Séverine Kodjo-Gradvaux, Philosophies Africaines, lu par Maryse Emel.
Par Baptiste Klockenbring le 24 novembre 2014, 06:00 - Philosophie générale - Lien permanent
Séverine Kodjo-Gradvaux, Philosophies Africaines, Présence Africaine, lu par Maryse Emel.
« Il faudra bien que le soleil que je transhume éclaire les moindres recoins... Celui qui cherchera dans mes yeux autre chose qu’une interrogation perpétuelle devra perdre la vue... »
F. Fanon Peau noire, masques blancs
Présenter les « philosophies africaines », tel est le projet de Séverine Kodjo-Grandvaux, rédactrice en chef adjointe des pages « culture et médias » de l’hebdomadaire Jeune Afrique.
Préférant au singulier le pluriel, elle souligne ainsi la diversité des chemins de la réflexion philosophique empruntés par l’Afrique et dénonce en même temps, le colonialisme récurrent de la philosophie occidentale. Les propos de l’auteure sont virulents et militants. Il s’agit de défendre la philosophie africaine contre la lecture hégélienne, lui refusant l’accès à la raison du fait d’une pensée insuffisante de l’Etat. Ainsi peut-on lire dès le début du livre : « La philosophie légifère alors sur ce qu’elle est. Elle décide de ce qu’elle doit être et de ce qui lui est extérieur. Et elle choisit alors de renoncer à ce qui est non occidental ». Rendre à l’Afrique la raison ? Comme l’écrivait Fanon en 1952, dans Peau noire, Masques blancs :
« Nous ne poussons pas la naïveté jusqu’à croire que les appels à la raison ou au respect de l’homme puissent changer le réel. Pour le nègre qui travaille dans les plantations de canne du Robert, il n’y a qu’une solution : la lutte... », — de préciser aussitôt : « ... Cette lutte, il l’entreprendra non pas après une analyse marxiste ou idéaliste, mais parce que, tout simplement, il ne pourra concevoir son existence que sous les espèces d’un combat mené contre l’exploitation, la misère et la faim. »

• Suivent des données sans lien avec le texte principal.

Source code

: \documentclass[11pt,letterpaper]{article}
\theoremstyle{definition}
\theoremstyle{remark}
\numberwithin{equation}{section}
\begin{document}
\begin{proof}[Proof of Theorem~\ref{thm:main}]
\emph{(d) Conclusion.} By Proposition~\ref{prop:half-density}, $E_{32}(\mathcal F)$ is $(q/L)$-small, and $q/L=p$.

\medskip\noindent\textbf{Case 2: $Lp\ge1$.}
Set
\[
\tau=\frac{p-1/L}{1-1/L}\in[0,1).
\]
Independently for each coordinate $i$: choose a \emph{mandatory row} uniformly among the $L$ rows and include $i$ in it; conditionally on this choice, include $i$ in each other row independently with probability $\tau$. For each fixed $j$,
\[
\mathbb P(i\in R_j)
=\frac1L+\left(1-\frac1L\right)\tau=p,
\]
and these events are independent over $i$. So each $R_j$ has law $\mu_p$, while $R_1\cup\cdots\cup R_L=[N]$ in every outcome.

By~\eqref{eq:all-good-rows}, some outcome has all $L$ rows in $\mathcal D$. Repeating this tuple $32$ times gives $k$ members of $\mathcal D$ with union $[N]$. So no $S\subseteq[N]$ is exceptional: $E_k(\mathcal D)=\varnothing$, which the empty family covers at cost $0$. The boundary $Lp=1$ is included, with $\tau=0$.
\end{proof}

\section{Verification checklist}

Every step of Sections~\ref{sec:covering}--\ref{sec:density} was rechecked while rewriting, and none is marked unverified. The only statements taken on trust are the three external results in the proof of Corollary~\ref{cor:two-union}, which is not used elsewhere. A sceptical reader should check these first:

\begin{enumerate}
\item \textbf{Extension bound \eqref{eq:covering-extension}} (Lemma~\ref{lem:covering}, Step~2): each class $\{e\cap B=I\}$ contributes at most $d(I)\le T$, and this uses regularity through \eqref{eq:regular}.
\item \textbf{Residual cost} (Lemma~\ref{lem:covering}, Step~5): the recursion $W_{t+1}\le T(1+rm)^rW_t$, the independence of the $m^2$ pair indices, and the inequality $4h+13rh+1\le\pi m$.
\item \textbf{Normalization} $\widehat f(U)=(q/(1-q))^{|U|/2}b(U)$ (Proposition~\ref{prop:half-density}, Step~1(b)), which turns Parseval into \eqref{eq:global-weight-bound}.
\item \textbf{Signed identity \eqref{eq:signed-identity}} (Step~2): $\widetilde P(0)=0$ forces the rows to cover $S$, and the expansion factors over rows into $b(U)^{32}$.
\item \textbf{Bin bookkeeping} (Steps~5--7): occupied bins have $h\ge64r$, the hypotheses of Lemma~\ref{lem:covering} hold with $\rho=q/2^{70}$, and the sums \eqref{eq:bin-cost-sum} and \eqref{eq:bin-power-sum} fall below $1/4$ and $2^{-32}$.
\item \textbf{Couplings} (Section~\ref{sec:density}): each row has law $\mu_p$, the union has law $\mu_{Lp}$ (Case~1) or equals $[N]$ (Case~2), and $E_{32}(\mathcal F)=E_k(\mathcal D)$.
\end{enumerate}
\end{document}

Critiquer la position hégélienne certes… cependant concept n’est pas représentation aurait répondu ce dernier… C’est cette lecture anti-hégélienne que nous avons décidé de comprendre pour donner à cette lecture un sens qui ne soit pas chronologique uniquement. Non pas pour justifier les propos de Hegel sur l’Afrique, mais pour montrer que le refus de la philosophie est tout autant lourde de conséquences en maintenant dans l’opposition l’Occident et l’Afrique.
Opposition, tel et le maître mot de l’ouvrage : le maintien d’un clivage, d’un colonialisme latent maintenant une totale absence de dialogue entre l’Afrique et l’Europe, certains jugements hâtifs sur la « fermeture »de l’Occident… et l’ouverture de l’Afrique… l’analyse frise parfois la caricature, ce qui est gênant si on s’inscrit dans une perspective résolument philosophique. La raison du malaise tient peut-être au style de l’ouvrage : descriptions, compilations, militantisme.
Le ton est polémique dès les premières pages, ce qui sera le ton général de l’ouvrage. Dans « Effets de miroir », qui peut être lu comme un chapitre introductif, la philosophie qualifiée d’ « occidentale » est d’emblée présentée comme idéologique, parce que s’étant attribuée par une sorte de coup de force, la propriété de la raison. Aux bancs de l’accusation : Hegel, Husserl, Heidegger, pour leur conception d’une histoire qui serait européenne et ethnocentriste.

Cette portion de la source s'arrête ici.